由内核的命名空间和控制组机制提供的容器内在安全
Docker 程序（特别是服务端）本身的抗攻击性
内核安全性的加强机制对容器安全性的影响

namespace

Docker 容器和 LXC 容器很相似，所提供的安全特性也差不多。
当用 docker run 启动一个容器时，在后台 Docker 为容器创建了一个独立的命名空间 namespace 和控制组 cgroups集合。
命名空间提供了最基础也是最直接的隔离，在容器中运行的进程不会被运行在主机上的进程和其它容器发现和作用。
每个容器都有自己独有的网络栈，意味着它们不能访问其他容器的 sockets 或接口。
- 不过，如果主机系统上做了相应的设置，容器可以像跟主机交互一样的和其他容器交互。
- 当指定公共端口或使用 links 来连接 2 个容器时，容器就可以相互通信了（可以根据配置来限制通信的策略）。
从网络架构的角度来看，所有的容器通过本地主机的网桥接口相互通信，就像物理机器通过物理交换机通信一样。
那么，内核中实现命名空间和私有网络的代码是否足够成熟？

cgroup

它提供了很多有用的特性；以及确保各个容器可以公平地分享主机的内存、CPU、磁盘 IO 等资源；当然，更重要的是，控制组确保了当容器内的资源使用产生压力时不会连累主机系统。
尽管控制组不负责隔离容器之间相互访问、处理数据和进程，它在防止拒绝服务（DDOS）攻击方面是必不可少的。
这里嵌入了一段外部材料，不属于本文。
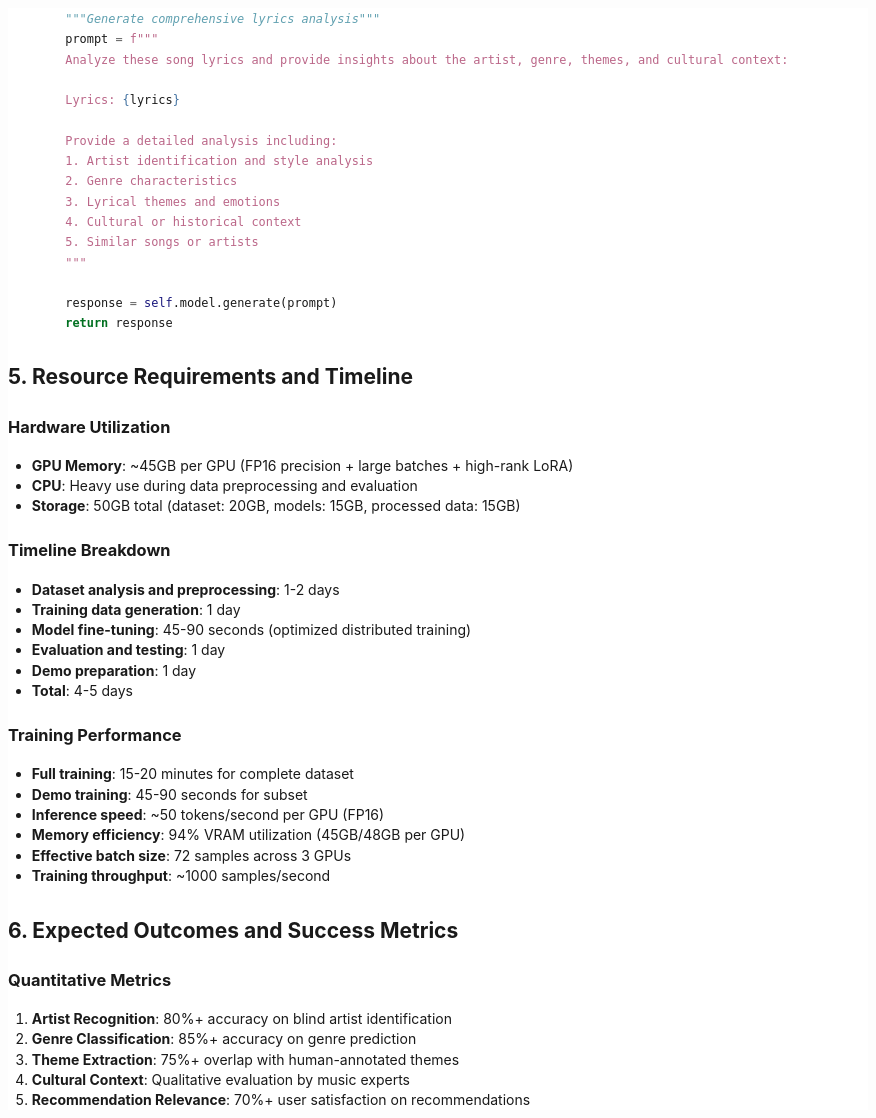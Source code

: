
 ```python
        """Generate comprehensive lyrics analysis"""
        prompt = f"""
        Analyze these song lyrics and provide insights about the artist, genre, themes, and cultural context:
        
        Lyrics: {lyrics}
        
        Provide a detailed analysis including:
        1. Artist identification and style analysis
        2. Genre characteristics
        3. Lyrical themes and emotions
        4. Cultural or historical context
        5. Similar songs or artists
        """
        
        response = self.model.generate(prompt)
        return response
```

## 5. Resource Requirements and Timeline

### Hardware Utilization
- **GPU Memory**: ~45GB per GPU (FP16 precision + large batches + high-rank LoRA)
- **CPU**: Heavy use during data preprocessing and evaluation
- **Storage**: 50GB total (dataset: 20GB, models: 15GB, processed data: 15GB)

### Timeline Breakdown
- **Dataset analysis and preprocessing**: 1-2 days
- **Training data generation**: 1 day
- **Model fine-tuning**: 45-90 seconds (optimized distributed training)
- **Evaluation and testing**: 1 day
- **Demo preparation**: 1 day
- **Total**: 4-5 days

### Training Performance
- **Full training**: 15-20 minutes for complete dataset
- **Demo training**: 45-90 seconds for subset
- **Inference speed**: ~50 tokens/second per GPU (FP16)
- **Memory efficiency**: 94% VRAM utilization (45GB/48GB per GPU)
- **Effective batch size**: 72 samples across 3 GPUs
- **Training throughput**: ~1000 samples/second

## 6. Expected Outcomes and Success Metrics

### Quantitative Metrics
1. **Artist Recognition**: 80%+ accuracy on blind artist identification
2. **Genre Classification**: 85%+ accuracy on genre prediction
3. **Theme Extraction**: 75%+ overlap with human-annotated themes
4. **Cultural Context**: Qualitative evaluation by music experts
5. **Recommendation Relevance**: 70%+ user satisfaction on recommendations
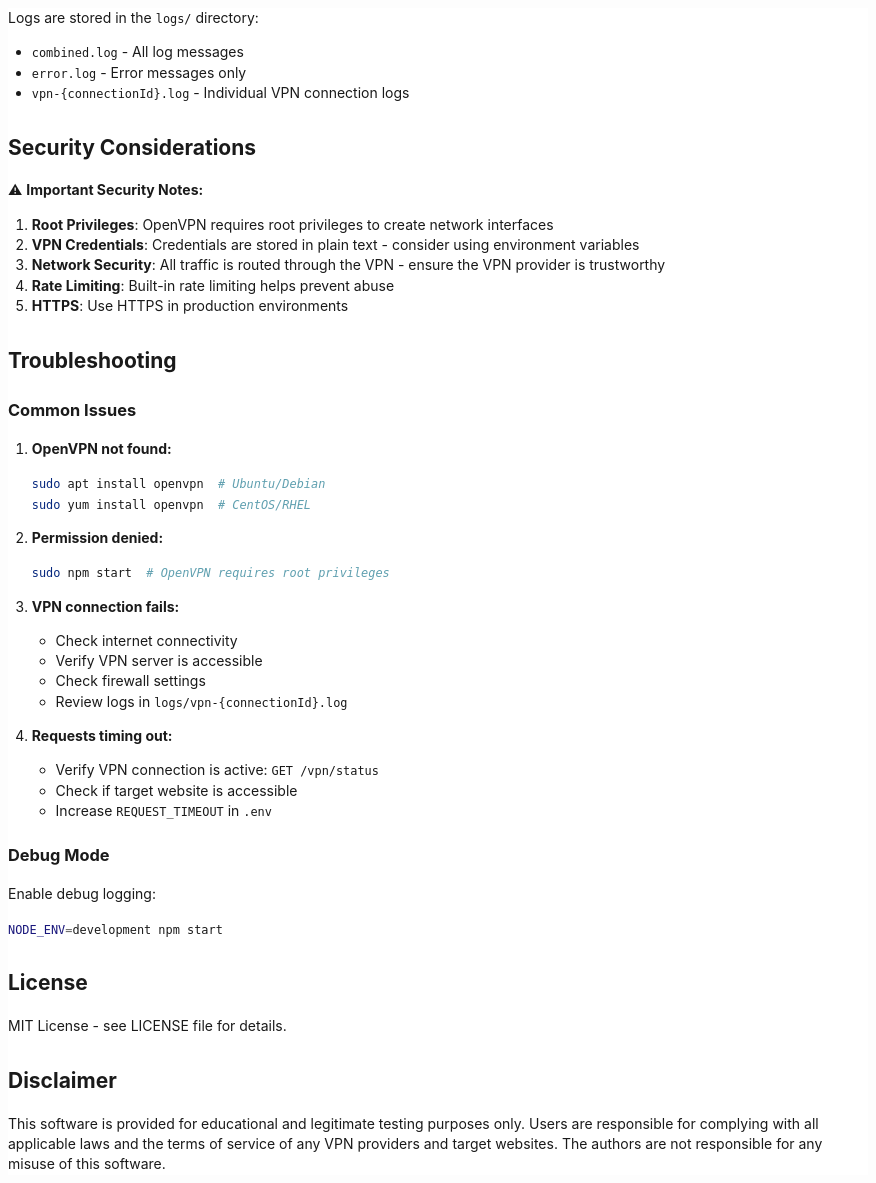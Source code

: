 Logs are stored in the `logs/` directory:

- `combined.log` - All log messages
- `error.log` - Error messages only
- `vpn-{connectionId}.log` - Individual VPN connection logs

## Security Considerations

⚠️ **Important Security Notes:**

1. **Root Privileges**: OpenVPN requires root privileges to create network interfaces
2. **VPN Credentials**: Credentials are stored in plain text - consider using environment variables
3. **Network Security**: All traffic is routed through the VPN - ensure the VPN provider is trustworthy
4. **Rate Limiting**: Built-in rate limiting helps prevent abuse
5. **HTTPS**: Use HTTPS in production environments

## Troubleshooting

### Common Issues

1. **OpenVPN not found:**
   ```bash
   sudo apt install openvpn  # Ubuntu/Debian
   sudo yum install openvpn  # CentOS/RHEL
   ```

2. **Permission denied:**
   ```bash
   sudo npm start  # OpenVPN requires root privileges
   ```

3. **VPN connection fails:**
   - Check internet connectivity
   - Verify VPN server is accessible
   - Check firewall settings
   - Review logs in `logs/vpn-{connectionId}.log`

4. **Requests timing out:**
   - Verify VPN connection is active: `GET /vpn/status`
   - Check if target website is accessible
   - Increase `REQUEST_TIMEOUT` in `.env`

### Debug Mode

Enable debug logging:
```bash
NODE_ENV=development npm start
```

## License

MIT License - see LICENSE file for details.

## Disclaimer

This software is provided for educational and legitimate testing purposes only. Users are responsible for complying with all applicable laws and the terms of service of any VPN providers and target websites. The authors are not responsible for any misuse of this software.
尤其是在多用户的平台（比如公有或私有的 PaaS）上，控制组十分重要。例如，当某些应用程序表现异常的时候，可以保证一致地正常运行和性能。

Daemon sec

确保只有可信的用户才可以访问 Docker 服务。Docker 允许用户在主机和容器间共享文件夹，同时不需要限制容器的访问权限，这就容易让容器突破资源限制。例如，恶意用户启动容器的时候将主机的根目录/映射到容器的 /host 目录中，那么容器理论上就可以对主机的文件系统进行任意修改了。
终极目标是改进 2 个重要的安全特性：
将容器的 root 用户映射到本地主机上的非 root 用户，减轻容器和主机之间因权限提升而引起的安全问题；
允许 Docker 服务端在非 root 权限下运行，利用安全可靠的子进程来代理执行需要特权权限的操作。这些子进程将只允许在限定范围内进行操作，例如仅负责虚拟网络设定或文件系统管理、配置操作等。

Kernel capabililty 内核能力机制

能力机制（Capability）是 Linux 内核一个强大的特性，可以提供细粒度的权限访问控制。 Linux 内核自 2.2 版本起就支持能力机制，它将权限划分为更加细粒度的操作能力，既可以作用在进程上，也可以作用在文件上。
例如，一个 Web 服务进程只需要绑定一个低于 1024 的端口的权限，并不需要 root 权限。那么它只需要被授权 net_bind_service 能力即可。此外，还有很多其他的类似能力来避免进程获取 root 权限。
默认情况下，Docker 启动的容器被严格限制只允许使用内核的一部分能力。
使用能力机制对加强 Docker 容器的安全有很多好处。
- 通常，在服务器上会运行一堆需要特权权限的进程，包括有 ssh、cron、syslogd、硬件管理工具模块（例如负载模块）、网络配置工具等等。
- 容器跟这些进程是不同的，因为几乎所有的特权进程都由容器以外的支持系统来进行管理。
- ssh 访问被主机上ssh服务来管理；
- cron 通常应该作为用户进程执行，权限交给使用它服务的应用来处理；
- 日志系统可由 Docker 或第三方服务管理；
- 硬件管理无关紧要，容器中也就无需执行 udevd 以及类似服务；
- 网络管理也都在主机上设置，除非特殊需求，容器不需要对网络进行配置。
- 从上面的例子可以看出，大部分情况下，容器并不需要“真正的” root 权限，容器只需要少数的能力即可。为了加强安全，容器可以禁用一些没必要的权限。
- 完全禁止任何 mount 操作；
- 禁止直接访问本地主机的套接字；
- 禁止访问一些文件系统的操作，比如创建新的设备、修改文件属性等；
- 禁止模块加载。
- 这样，就算攻击者在容器中取得了 root 权限，也不能获得本地主机的较高权限，能进行的破坏也有限。
默认情况下，Docker采用白名单机制，禁用必需功能之外的其它权限。
当然，用户也可以根据自身需求来为 Docker 容器启用额外的权限。

总结总体来看，Docker 容器还是十分安全的，特别是在容器内不使用 root 权限来运行进程的话。另外，用户可以使用现有工具，比如 Apparmor, SELinux, GRSEC 来增强安全性；甚至自己在内核中实现更复杂的安全机制。

Rules

RULE #0 - Keep Host and Docker up to date

To prevent from known, container escapes vulnerabilities, which typically end in escalating to root/administrator privileges, patching Docker Engine and Docker Machine is crucial.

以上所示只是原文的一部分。